===== Input data =====

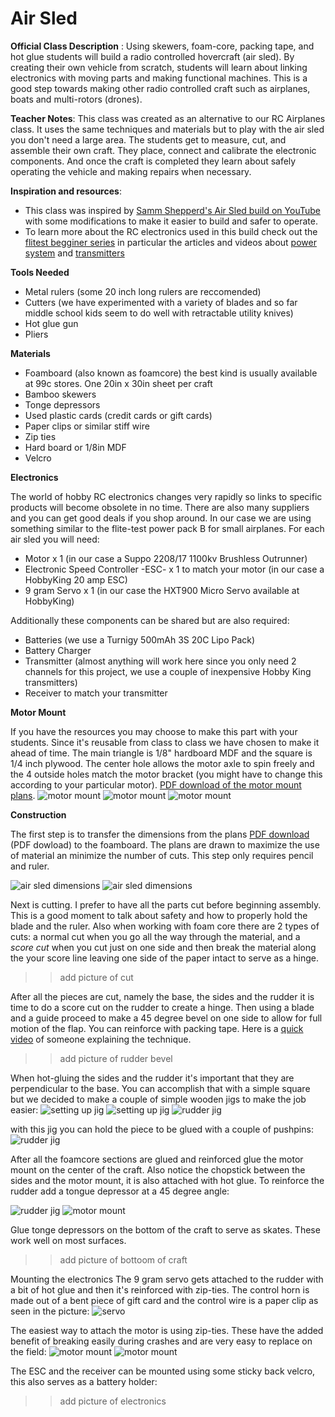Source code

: # Air Sled
**Official Class Description** : Using skewers, foam-core, packing tape, and hot glue students will build a 
radio controlled hovercraft (air sled). By creating their own vehicle from scratch, students
will learn about linking electronics with moving parts and making functional machines.
This is a good step towards making other radio controlled craft such as airplanes, boats
and multi-rotors (drones).

**Teacher Notes**: This class was created as an alternative to our RC Airplanes class. It uses the same techniques and materials but to play with the air sled you don't need a large area. The students get to measure, cut, and assemble their own craft. They place, connect and calibrate the electronic components. And once the craft is completed they learn about safely operating the vehicle and making repairs when necessary.

**Inspiration and resources**: 

* This class was inspired by [Samm Shepperd's Air Sled build on YouTube](https://youtu.be/lb7DPmaW8qs) with some modifications to make it easier to build and safer to operate.
* To learn more about the RC electronics used in this build check out the [flitest begginer series](http://www.flitetest.com/authors/FliteTest#/textSearch=HorizonHobby-BeginnerSeries&listSort=date_low_to_high) in particular the articles and videos about [power system](http://www.flitetest.com/articles/beginner-series-power-system) and [transmitters](http://www.flitetest.com/articles/beginner-series-transmitters)

**Tools Needed** 

* Metal rulers (some 20 inch long rulers are reccomended)
* Cutters (we have experimented with a variety of blades and so far middle school kids seem to do well with retractable utility knives)
* Hot glue gun
* Pliers

**Materials**

* Foamboard (also known as foamcore) the best kind is usually available at 99c stores. One 20in x 30in sheet per craft
* Bamboo skewers
* Tonge depressors
* Used plastic cards (credit cards or gift cards)
* Paper clips or similar stiff wire
* Zip ties
* Hard board or 1/8in MDF
* Velcro

**Electronics**

The world of hobby RC electronics changes very rapidly so links to specific products will become obsolete in no time. There are also many suppliers and you can get good deals if you shop around. In our case we are using something similar to the flite-test power pack B for small airplanes. For each air sled you will need:
* Motor x 1 (in our case a Suppo 2208/17 1100kv Brushless Outrunner)
* Electronic Speed Controller -ESC- x 1 to match your motor (in our case a HobbyKing 20 amp ESC)
* 9 gram Servo x 1 (in our case the HXT900 Micro Servo available at HobbyKing)

Additionally these components can be shared but are also required:
* Batteries (we use a Turnigy 500mAh 3S 20C Lipo Pack)
* Battery Charger
* Transmitter (almost anything will work here since you only need 2 channels for this project, we use a couple of inexpensive Hobby King transmitters)
* Receiver to match your transmitter

**Motor Mount**

If you have the resources you may choose to make this part with your students. Since it's reusable from class to class we have chosen to make it ahead of time. The main triangle is 1/8" hardboard MDF and the square is 1/4 inch plywood. The center hole allows the motor axle to spin freely and the 4 outside holes match the motor bracket (you might have to change this according to your particular motor). [PDF download of the motor mount plans](https://github.com/ftobon/steam-classes/raw/master/images/air-sled/air-sled-motor-mount.pdf).
![motor mount](https://raw.githubusercontent.com/ftobon/steam-classes/master/images/air-sled/air-sled-motor-mount.jpg)
![motor mount](https://raw.githubusercontent.com/ftobon/steam-classes/master/images/air-sled/air-sled-05.jpg)
![motor mount](https://raw.githubusercontent.com/ftobon/steam-classes/master/images/air-sled/air-sled-06.jpg)

**Construction**

The first step is to transfer the dimensions from the plans [PDF download](https://github.com/ftobon/steam-classes/raw/master/images/air-sled/air-sled-dimensions.pdf) (PDF dowload) to the foamboard. The plans are drawn to maximize the use of material an minimize the number of cuts. This step only requires pencil and ruler. 

![air sled dimensions](https://raw.githubusercontent.com/ftobon/steam-classes/master/images/air-sled/air-sled-dimensions.jpg)
![air sled dimensions](https://raw.githubusercontent.com/ftobon/steam-classes/master/images/air-sled/air-sled-16.jpg)


Next is cutting. I prefer to have all the parts cut before beginning assembly. This is a good moment to talk about safety and how to properly hold the blade and the ruler. Also when working with foam core there are 2 types of cuts: a normal cut when you go all the way through the material, and a *score cut* when you cut just on one side and then break the material along the your score line leaving one side of the paper intact to serve as a hinge. 

>> add picture of cut

After all the pieces are cut, namely the base, the sides and the rudder it is time to do a score cut on the rudder to create a hinge. Then using a blade and a guide proceed to make a 45 degree bevel on one side to allow for full motion of the flap. You can reinforce with packing tape. Here is a [quick video](https://youtu.be/w3__FHKIUvk?t=1m6s) of someone explaining the technique.

>> add picture of rudder bevel

When hot-gluing the sides and the rudder it's important that they are perpendicular to the base. You can accomplish that with a simple square but we decided to make a couple of simple wooden jigs to make the job easier:
![setting up jig](https://github.com/ftobon/steam-classes/raw/master/images/air-sled/air-sled-01.jpg)
![setting up jig](https://github.com/ftobon/steam-classes/raw/master/images/air-sled/air-sled-02.jpg)
![rudder jig](https://github.com/ftobon/steam-classes/raw/master/images/air-sled/air-sled-03.jpg)

with this jig you can hold the piece to be glued with a couple of pushpins: 
![rudder jig](https://github.com/ftobon/steam-classes/raw/master/images/air-sled/air-sled-04.jpg)

After all the foamcore sections are glued and reinforced glue the motor mount on the center of the craft. Also notice the chopstick between the sides and the motor mount, it is also attached with hot glue. To reinforce the rudder add a tongue depressor at a 45 degree angle:

![rudder jig](https://github.com/ftobon/steam-classes/blob/master/images/air-sled/air-sled-12.jpg)
![motor mount](https://github.com/ftobon/steam-classes/blob/master/images/air-sled/air-sled-13.jpg)

Glue tonge depressors on the bottom of the craft to serve as skates. These work well on most surfaces.

>> add picture of bottoom of craft

Mounting the electronics
The 9 gram servo gets attached to the rudder with a bit of hot glue and then it's reinforced with zip-ties. The control horn is made out of a bent piece of gift card and the control wire is a paper clip as seen in the picture:
![servo](https://github.com/ftobon/steam-classes/blob/master/images/air-sled/air-sled-09.jpg)

The easiest way to attach the motor is using zip-ties. These have the added benefit of breaking easily during crashes and are very easy to replace on the field:
![motor mount](https://github.com/ftobon/steam-classes/blob/master/images/air-sled/air-sled-08.jpg)
![motor mount](https://github.com/ftobon/steam-classes/blob/master/images/air-sled/air-sled-07.jpg)

The ESC and the receiver can be mounted using some sticky back velcro, this also serves as a battery holder:

>> add picture of electronics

=====

__About this task__. Repeat each of the entries above exactly, but do not carry over the pictures.

__Solution to this task__.
Source code

: # Air Sled
**Official Class Description** : Using skewers, foam-core, packing tape, and hot glue students will build a 
radio controlled hovercraft (air sled). By creating their own vehicle from scratch, students
will learn about linking electronics with moving parts and making functional machines.
This is a good step towards making other radio controlled craft such as airplanes, boats
and multi-rotors (drones).

**Teacher Notes**: This class was created as an alternative to our RC Airplanes class. It uses the same techniques and materials but to play with the air sled you don't need a large area. The students get to measure, cut, and assemble their own craft. They place, connect and calibrate the electronic components. And once the craft is completed they learn about safely operating the vehicle and making repairs when necessary.

**Inspiration and resources**: 

* This class was inspired by [Samm Shepperd's Air Sled build on YouTube](https://youtu.be/lb7DPmaW8qs) with some modifications to make it easier to build and safer to operate.
* To learn more about the RC electronics used in this build check out the [flitest begginer series](http://www.flitetest.com/authors/FliteTest#/textSearch=HorizonHobby-BeginnerSeries&listSort=date_low_to_high) in particular the articles and videos about [power system](http://www.flitetest.com/articles/beginner-series-power-system) and [transmitters](http://www.flitetest.com/articles/beginner-series-transmitters)

**Tools Needed** 

* Metal rulers (some 20 inch long rulers are reccomended)
* Cutters (we have experimented with a variety of blades and so far middle school kids seem to do well with retractable utility knives)
* Hot glue gun
* Pliers

**Materials**

* Foamboard (also known as foamcore) the best kind is usually available at 99c stores. One 20in x 30in sheet per craft
* Bamboo skewers
* Tonge depressors
* Used plastic cards (credit cards or gift cards)
* Paper clips or similar stiff wire
* Zip ties
* Hard board or 1/8in MDF
* Velcro

**Electronics**

The world of hobby RC electronics changes very rapidly so links to specific products will become obsolete in no time. There are also many suppliers and you can get good deals if you shop around. In our case we are using something similar to the flite-test power pack B for small airplanes. For each air sled you will need:
* Motor x 1 (in our case a Suppo 2208/17 1100kv Brushless Outrunner)
* Electronic Speed Controller -ESC- x 1 to match your motor (in our case a HobbyKing 20 amp ESC)
* 9 gram Servo x 1 (in our case the HXT900 Micro Servo available at HobbyKing)

Additionally these components can be shared but are also required:
* Batteries (we use a Turnigy 500mAh 3S 20C Lipo Pack)
* Battery Charger
* Transmitter (almost anything will work here since you only need 2 channels for this project, we use a couple of inexpensive Hobby King transmitters)
* Receiver to match your transmitter

**Motor Mount**

If you have the resources you may choose to make this part with your students. Since it's reusable from class to class we have chosen to make it ahead of time. The main triangle is 1/8" hardboard MDF and the square is 1/4 inch plywood. The center hole allows the motor axle to spin freely and the 4 outside holes match the motor bracket (you might have to change this according to your particular motor). [PDF download of the motor mount plans](https://github.com/ftobon/steam-classes/raw/master/images/air-sled/air-sled-motor-mount.pdf).
![motor mount](https://raw.githubusercontent.com/ftobon/steam-classes/master/images/air-sled/air-sled-motor-mount.jpg)
![motor mount](https://raw.githubusercontent.com/ftobon/steam-classes/master/images/air-sled/air-sled-05.jpg)
![motor mount](https://raw.githubusercontent.com/ftobon/steam-classes/master/images/air-sled/air-sled-06.jpg)

**Construction**

The first step is to transfer the dimensions from the plans [PDF download](https://github.com/ftobon/steam-classes/raw/master/images/air-sled/air-sled-dimensions.pdf) (PDF dowload) to the foamboard. The plans are drawn to maximize the use of material an minimize the number of cuts. This step only requires pencil and ruler. 

![air sled dimensions](https://raw.githubusercontent.com/ftobon/steam-classes/master/images/air-sled/air-sled-dimensions.jpg)
![air sled dimensions](https://raw.githubusercontent.com/ftobon/steam-classes/master/images/air-sled/air-sled-16.jpg)


Next is cutting. I prefer to have all the parts cut before beginning assembly. This is a good moment to talk about safety and how to properly hold the blade and the ruler. Also when working with foam core there are 2 types of cuts: a normal cut when you go all the way through the material, and a *score cut* when you cut just on one side and then break the material along the your score line leaving one side of the paper intact to serve as a hinge. 

>> add picture of cut

After all the pieces are cut, namely the base, the sides and the rudder it is time to do a score cut on the rudder to create a hinge. Then using a blade and a guide proceed to make a 45 degree bevel on one side to allow for full motion of the flap. You can reinforce with packing tape. Here is a [quick video](https://youtu.be/w3__FHKIUvk?t=1m6s) of someone explaining the technique.

>> add picture of rudder bevel

When hot-gluing the sides and the rudder it's important that they are perpendicular to the base. You can accomplish that with a simple square but we decided to make a couple of simple wooden jigs to make the job easier:
![setting up jig](https://github.com/ftobon/steam-classes/raw/master/images/air-sled/air-sled-01.jpg)
![setting up jig](https://github.com/ftobon/steam-classes/raw/master/images/air-sled/air-sled-02.jpg)
![rudder jig](https://github.com/ftobon/steam-classes/raw/master/images/air-sled/air-sled-03.jpg)

with this jig you can hold the piece to be glued with a couple of pushpins: 
![rudder jig](https://github.com/ftobon/steam-classes/raw/master/images/air-sled/air-sled-04.jpg)

After all the foamcore sections are glued and reinforced glue the motor mount on the center of the craft. Also notice the chopstick between the sides and the motor mount, it is also attached with hot glue. To reinforce the rudder add a tongue depressor at a 45 degree angle:

![rudder jig](https://github.com/ftobon/steam-classes/blob/master/images/air-sled/air-sled-12.jpg)
![motor mount](https://github.com/ftobon/steam-classes/blob/master/images/air-sled/air-sled-13.jpg)

Glue tonge depressors on the bottom of the craft to serve as skates. These work well on most surfaces.

>> add picture of bottoom of craft

Mounting the electronics
The 9 gram servo gets attached to the rudder with a bit of hot glue and then it's reinforced with zip-ties. The control horn is made out of a bent piece of gift card and the control wire is a paper clip as seen in the picture:
![servo](https://github.com/ftobon/steam-classes/blob/master/images/air-sled/air-sled-09.jpg)

The easiest way to attach the motor is using zip-ties. These have the added benefit of breaking easily during crashes and are very easy to replace on the field:
![motor mount](https://github.com/ftobon/steam-classes/blob/master/images/air-sled/air-sled-08.jpg)
![motor mount](https://github.com/ftobon/steam-classes/blob/master/images/air-sled/air-sled-07.jpg)

The ESC and the receiver can be mounted using some sticky back velcro, this also serves as a battery holder:

>> add picture of electronics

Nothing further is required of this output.